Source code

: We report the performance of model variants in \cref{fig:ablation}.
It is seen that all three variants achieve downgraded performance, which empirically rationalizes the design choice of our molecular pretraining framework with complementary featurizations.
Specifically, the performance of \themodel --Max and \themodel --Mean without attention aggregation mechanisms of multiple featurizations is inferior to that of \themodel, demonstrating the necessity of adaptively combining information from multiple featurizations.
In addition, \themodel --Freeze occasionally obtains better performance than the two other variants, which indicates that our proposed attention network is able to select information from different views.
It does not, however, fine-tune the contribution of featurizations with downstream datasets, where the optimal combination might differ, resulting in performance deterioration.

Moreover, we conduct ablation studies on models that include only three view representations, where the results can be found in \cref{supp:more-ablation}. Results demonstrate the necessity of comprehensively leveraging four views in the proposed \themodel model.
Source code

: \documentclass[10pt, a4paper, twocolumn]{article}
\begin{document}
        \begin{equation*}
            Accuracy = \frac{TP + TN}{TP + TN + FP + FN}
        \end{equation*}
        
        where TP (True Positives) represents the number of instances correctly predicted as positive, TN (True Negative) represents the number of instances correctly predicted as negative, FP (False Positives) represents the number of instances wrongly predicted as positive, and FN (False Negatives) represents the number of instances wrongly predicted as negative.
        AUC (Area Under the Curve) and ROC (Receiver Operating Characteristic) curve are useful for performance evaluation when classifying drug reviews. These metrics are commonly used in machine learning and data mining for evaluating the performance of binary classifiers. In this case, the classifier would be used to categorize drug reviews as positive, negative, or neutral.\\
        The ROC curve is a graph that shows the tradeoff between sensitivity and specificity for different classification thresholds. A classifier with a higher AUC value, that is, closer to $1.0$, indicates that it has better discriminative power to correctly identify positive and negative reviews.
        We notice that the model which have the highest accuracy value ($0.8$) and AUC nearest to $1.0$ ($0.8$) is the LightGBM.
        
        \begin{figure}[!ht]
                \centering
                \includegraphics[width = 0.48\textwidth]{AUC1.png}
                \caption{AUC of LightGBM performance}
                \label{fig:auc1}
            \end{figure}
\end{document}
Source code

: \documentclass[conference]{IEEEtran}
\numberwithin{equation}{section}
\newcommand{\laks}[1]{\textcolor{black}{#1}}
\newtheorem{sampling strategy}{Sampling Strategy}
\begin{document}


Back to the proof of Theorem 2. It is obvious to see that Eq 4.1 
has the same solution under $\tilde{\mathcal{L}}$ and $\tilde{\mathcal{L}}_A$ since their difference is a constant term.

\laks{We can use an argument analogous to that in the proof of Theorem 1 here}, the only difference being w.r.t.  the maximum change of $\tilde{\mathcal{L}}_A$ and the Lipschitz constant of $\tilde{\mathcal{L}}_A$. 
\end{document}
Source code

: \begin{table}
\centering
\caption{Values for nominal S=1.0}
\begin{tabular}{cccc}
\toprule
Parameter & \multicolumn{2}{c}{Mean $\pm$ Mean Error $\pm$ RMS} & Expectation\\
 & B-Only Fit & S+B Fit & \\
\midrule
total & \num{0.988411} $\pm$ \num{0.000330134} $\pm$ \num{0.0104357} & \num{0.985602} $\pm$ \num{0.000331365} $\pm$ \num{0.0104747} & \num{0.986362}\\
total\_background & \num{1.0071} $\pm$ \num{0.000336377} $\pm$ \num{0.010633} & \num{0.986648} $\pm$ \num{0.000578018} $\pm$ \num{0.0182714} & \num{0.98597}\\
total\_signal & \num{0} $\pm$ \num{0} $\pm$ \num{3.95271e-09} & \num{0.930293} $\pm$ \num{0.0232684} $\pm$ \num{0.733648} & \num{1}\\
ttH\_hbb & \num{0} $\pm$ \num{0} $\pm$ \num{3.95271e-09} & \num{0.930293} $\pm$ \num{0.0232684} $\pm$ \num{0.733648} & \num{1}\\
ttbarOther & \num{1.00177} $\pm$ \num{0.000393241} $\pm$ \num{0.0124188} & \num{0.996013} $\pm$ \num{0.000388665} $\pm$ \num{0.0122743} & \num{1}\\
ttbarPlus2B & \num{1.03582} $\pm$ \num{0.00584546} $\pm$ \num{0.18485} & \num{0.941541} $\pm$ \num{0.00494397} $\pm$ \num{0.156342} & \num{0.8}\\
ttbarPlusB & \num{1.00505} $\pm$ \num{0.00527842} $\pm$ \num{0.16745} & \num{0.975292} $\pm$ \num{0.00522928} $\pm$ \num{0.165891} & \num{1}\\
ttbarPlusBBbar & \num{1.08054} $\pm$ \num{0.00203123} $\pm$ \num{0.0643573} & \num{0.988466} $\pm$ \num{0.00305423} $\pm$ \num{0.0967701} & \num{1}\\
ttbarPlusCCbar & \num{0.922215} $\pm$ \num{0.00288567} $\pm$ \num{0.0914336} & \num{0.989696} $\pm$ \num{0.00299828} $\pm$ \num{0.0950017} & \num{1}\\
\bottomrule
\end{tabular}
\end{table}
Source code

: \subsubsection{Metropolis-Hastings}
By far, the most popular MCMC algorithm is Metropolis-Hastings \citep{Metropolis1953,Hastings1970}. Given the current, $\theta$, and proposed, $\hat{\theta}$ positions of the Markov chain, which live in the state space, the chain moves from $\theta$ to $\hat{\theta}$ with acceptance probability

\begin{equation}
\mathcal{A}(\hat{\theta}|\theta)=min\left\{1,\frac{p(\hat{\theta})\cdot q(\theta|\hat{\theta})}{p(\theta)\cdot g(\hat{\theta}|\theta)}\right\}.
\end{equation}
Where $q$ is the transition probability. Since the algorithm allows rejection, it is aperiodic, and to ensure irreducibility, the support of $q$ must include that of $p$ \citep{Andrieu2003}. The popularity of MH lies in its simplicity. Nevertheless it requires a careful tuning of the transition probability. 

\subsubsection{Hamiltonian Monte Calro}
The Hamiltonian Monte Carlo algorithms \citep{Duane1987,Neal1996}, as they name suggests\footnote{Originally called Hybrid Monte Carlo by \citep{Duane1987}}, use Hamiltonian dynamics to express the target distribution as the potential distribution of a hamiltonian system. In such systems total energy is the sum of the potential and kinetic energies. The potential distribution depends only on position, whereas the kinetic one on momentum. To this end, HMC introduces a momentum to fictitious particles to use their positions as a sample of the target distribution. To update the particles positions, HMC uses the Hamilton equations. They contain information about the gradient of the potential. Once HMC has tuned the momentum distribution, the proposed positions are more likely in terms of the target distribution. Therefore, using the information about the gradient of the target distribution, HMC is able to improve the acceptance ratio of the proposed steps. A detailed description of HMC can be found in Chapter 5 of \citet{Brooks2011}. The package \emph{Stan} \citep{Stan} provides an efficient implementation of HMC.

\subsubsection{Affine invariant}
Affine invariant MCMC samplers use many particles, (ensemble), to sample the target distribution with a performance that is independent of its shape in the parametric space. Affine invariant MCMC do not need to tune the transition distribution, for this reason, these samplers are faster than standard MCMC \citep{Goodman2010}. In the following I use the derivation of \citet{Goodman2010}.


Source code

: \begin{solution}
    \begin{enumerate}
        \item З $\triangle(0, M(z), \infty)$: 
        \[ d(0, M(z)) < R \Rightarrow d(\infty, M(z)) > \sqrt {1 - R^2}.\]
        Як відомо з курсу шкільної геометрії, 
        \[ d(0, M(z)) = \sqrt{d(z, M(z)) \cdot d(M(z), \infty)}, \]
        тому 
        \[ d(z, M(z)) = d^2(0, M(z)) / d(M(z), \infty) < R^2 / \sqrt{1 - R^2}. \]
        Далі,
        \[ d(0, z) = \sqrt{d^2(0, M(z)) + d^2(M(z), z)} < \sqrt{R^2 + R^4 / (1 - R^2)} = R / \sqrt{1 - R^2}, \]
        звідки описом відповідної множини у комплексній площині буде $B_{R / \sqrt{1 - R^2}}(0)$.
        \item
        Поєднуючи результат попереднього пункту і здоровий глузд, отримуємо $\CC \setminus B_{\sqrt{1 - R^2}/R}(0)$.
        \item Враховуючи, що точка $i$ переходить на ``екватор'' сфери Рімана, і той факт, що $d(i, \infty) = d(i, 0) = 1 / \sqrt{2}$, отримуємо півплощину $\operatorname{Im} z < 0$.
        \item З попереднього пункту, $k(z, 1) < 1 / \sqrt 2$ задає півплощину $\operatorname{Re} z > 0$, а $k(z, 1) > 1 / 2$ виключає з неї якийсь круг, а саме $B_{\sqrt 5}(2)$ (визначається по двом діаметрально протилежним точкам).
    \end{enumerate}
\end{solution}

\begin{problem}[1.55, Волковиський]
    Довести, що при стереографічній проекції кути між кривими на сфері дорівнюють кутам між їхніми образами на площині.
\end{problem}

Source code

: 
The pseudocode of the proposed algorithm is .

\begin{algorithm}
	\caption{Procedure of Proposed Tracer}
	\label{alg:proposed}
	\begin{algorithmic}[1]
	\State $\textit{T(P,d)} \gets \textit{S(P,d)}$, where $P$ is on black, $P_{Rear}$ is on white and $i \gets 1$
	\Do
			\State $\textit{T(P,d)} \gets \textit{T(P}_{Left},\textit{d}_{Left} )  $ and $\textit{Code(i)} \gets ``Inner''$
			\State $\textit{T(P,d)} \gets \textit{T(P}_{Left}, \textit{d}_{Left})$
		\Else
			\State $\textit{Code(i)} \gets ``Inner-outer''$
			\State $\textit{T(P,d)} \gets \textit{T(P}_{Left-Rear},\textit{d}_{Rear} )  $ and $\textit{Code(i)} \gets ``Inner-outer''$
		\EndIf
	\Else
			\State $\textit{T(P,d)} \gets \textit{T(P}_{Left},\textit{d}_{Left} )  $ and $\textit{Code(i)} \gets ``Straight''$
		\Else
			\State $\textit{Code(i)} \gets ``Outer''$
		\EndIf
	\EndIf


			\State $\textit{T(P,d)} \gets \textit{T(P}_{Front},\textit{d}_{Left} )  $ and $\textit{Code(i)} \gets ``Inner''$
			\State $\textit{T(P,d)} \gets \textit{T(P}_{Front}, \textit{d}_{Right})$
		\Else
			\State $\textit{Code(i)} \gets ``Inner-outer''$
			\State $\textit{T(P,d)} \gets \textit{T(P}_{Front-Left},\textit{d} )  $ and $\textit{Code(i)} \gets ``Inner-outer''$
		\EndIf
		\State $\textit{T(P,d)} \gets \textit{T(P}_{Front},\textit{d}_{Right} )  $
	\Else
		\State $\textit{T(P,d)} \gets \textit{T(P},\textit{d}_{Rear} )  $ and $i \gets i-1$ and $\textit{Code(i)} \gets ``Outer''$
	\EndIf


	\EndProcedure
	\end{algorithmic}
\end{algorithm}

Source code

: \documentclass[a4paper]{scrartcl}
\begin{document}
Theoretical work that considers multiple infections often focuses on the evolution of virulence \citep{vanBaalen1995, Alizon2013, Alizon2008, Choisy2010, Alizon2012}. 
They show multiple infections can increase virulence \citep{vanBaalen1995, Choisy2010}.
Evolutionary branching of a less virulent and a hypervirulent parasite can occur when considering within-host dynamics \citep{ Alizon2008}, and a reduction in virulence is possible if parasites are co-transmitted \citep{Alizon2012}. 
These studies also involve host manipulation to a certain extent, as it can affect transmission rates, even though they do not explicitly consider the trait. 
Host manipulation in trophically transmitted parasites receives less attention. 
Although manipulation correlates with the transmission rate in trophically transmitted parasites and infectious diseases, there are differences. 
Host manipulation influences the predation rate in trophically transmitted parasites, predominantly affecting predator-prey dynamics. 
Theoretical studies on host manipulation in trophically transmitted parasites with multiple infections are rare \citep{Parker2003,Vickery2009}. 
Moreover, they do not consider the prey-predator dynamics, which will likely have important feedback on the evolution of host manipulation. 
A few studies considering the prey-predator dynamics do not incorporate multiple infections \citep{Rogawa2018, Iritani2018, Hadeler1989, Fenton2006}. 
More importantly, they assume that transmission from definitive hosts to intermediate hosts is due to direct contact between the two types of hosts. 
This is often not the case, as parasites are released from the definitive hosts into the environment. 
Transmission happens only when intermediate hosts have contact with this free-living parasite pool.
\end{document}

------------------------------

▶ [Task directions]: Copy out each line carrying the string "Rear" from the data.

▶ [Answer below]:
	\State $\textit{T(P,d)} \gets \textit{S(P,d)}$, where $P$ is on black, $P_{Rear}$ is on white and $i \gets 1$
			\State $\textit{T(P,d)} \gets \textit{T(P}_{Left-Rear},\textit{d}_{Rear} )  $ and $\textit{Code(i)} \gets ``Inner-outer''$
		\State $\textit{T(P,d)} \gets \textit{T(P},\textit{d}_{Rear} )  $ and $i \gets i-1$ and $\textit{Code(i)} \gets ``Outer''$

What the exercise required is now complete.